Tuesday, June 17, 2014

Endings Become Beginnings


By Colleen O’Sullivan

When they had crossed over, Elijah said to Elisha, “Ask for whatever I may do for you, before I am taken from you.”  Elisha answered, “May I receive a double portion of your spirit.”  “You have asked something that is not easy,” Elijah replied.  “Still, if you see me taken up from you, your wish will be granted; otherwise not.”  As they walked on conversing, a flaming chariot and flaming horses came between them, and Elijah went up to heaven in a whirlwind.   When Elisha saw it happen he cried out, “My father!  My father!  Israel’s chariots and drivers!”  But when he could no longer see him, Elisha gripped his own garment and tore it in two.  (2 Kings 2:9-12)

Piety
Some journeys end so that others may begin.
(Kevin O’Brien, SJ, “For Reflection,”  Ignatian Prayer Adventure, Week 8, Day 7)

Study
Having accompanied his beloved spiritual father as far as he can on that final journey, Elisha is on his own now, standing there all alone on the far side of the Jordan River.  We can imagine the desolation he is feeling.  He even rips his clothing in anguish and grief. 

None of us have ever witnessed anyone being taken up to heaven, let alone by a fiery chariot and horses but most of us have been right where Elisha is.  We know the anticipatory grief as a beloved friend or family member prepares to leave us, the finality of the funeral service, the emptiness once the formalities have been observed. 

Fortunately, that’s not the end of the story.  Elisha picks up Elijah’s fallen cloak, rolls it up and strikes the water with it as he had seen his mentor do.  Immediately, the younger man senses the presence of the Lord.  The waters part, just as they had for Elijah and, with this, Elisha knows that he has inherited Elijah’s prophetic powers and spirit.  He has now become the instrument of God for God’s people.  Where Elijah’s journey ended, Elisha’s is now beginning.  What an inheritance he has received!

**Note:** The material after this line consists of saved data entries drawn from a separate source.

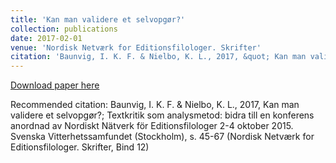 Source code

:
 ```yaml
---
title: 'Kan man validere et selvopgør?'
collection: publications
date: 2017-02-01
venue: 'Nordisk Netværk for Editionsfilologer. Skrifter'
citation: 'Baunvig, I. K. F. & Nielbo, K. L., 2017, &quot; Kan man validere et selvopgør?&quot; <i>Textkritik som analysmetod: bidra till en konferens anordnad av Nordiskt Nätverk för Editionsfilologer 2-4 oktober 2015</i>. Svenska Vitterhetssamfundet (Stockholm), s. 45-67 (Nordisk Netværk for Editionsfilologer. Skrifter, Bind 12).'
---
```


[Download paper here](http://knielbo.github.io/files/valider_selvopgoer_kln.pdf)

Recommended citation: Baunvig, I. K. F. & Nielbo, K. L., 2017, Kan man validere et selvopgør?; Textkritik som analysmetod: bidra till en konferens anordnad av Nordiskt Nätverk för Editionsfilologer 2-4 oktober 2015. Svenska Vitterhetssamfundet (Stockholm), s. 45-67 (Nordisk Netværk for Editionsfilologer. Skrifter, Bind 12)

Death is never the end of the story when we’re talking about those who have served as our spiritual guides.  My maternal grandmother was my first “spiritual director.”  I often wish I had asked her who passed the faith on to her.  Gram was born in the late 1800’s.  Her father was married three times, and all three wives died, one from disease and the other two in childbirth, not an unusual turn of events in those days.  Altogether, there were 13 children left behind when he, too, died. My grandmother became an orphan at the age of four.  The children were parceled out to various relatives, and my grandmother went to live with an aunt who greatly resented having another mouth to feed and treated her as a servant.  Gram could have grown up an embittered woman, but instead she became a loving person of great faith.  Jesus was her Savior and friend, and she introduced him to me when I was very young.  My grandmother left me many years before she died, disappearing into the misty realm of dementia, but her legacy to me lives on.  Thanks to Gram, God is in my heart.  Jesus is the foundation and underpinning of my life.  No matter what may befall me, no one can ever take that away.  Gram knew how to make friends, how to be a friend, and how to bring her friends to Christ, and she’d never heard of Cursillo!

Action
From whom have you received a spiritual bequest?  When you pray today, give thanks for that person’s involvement in your life.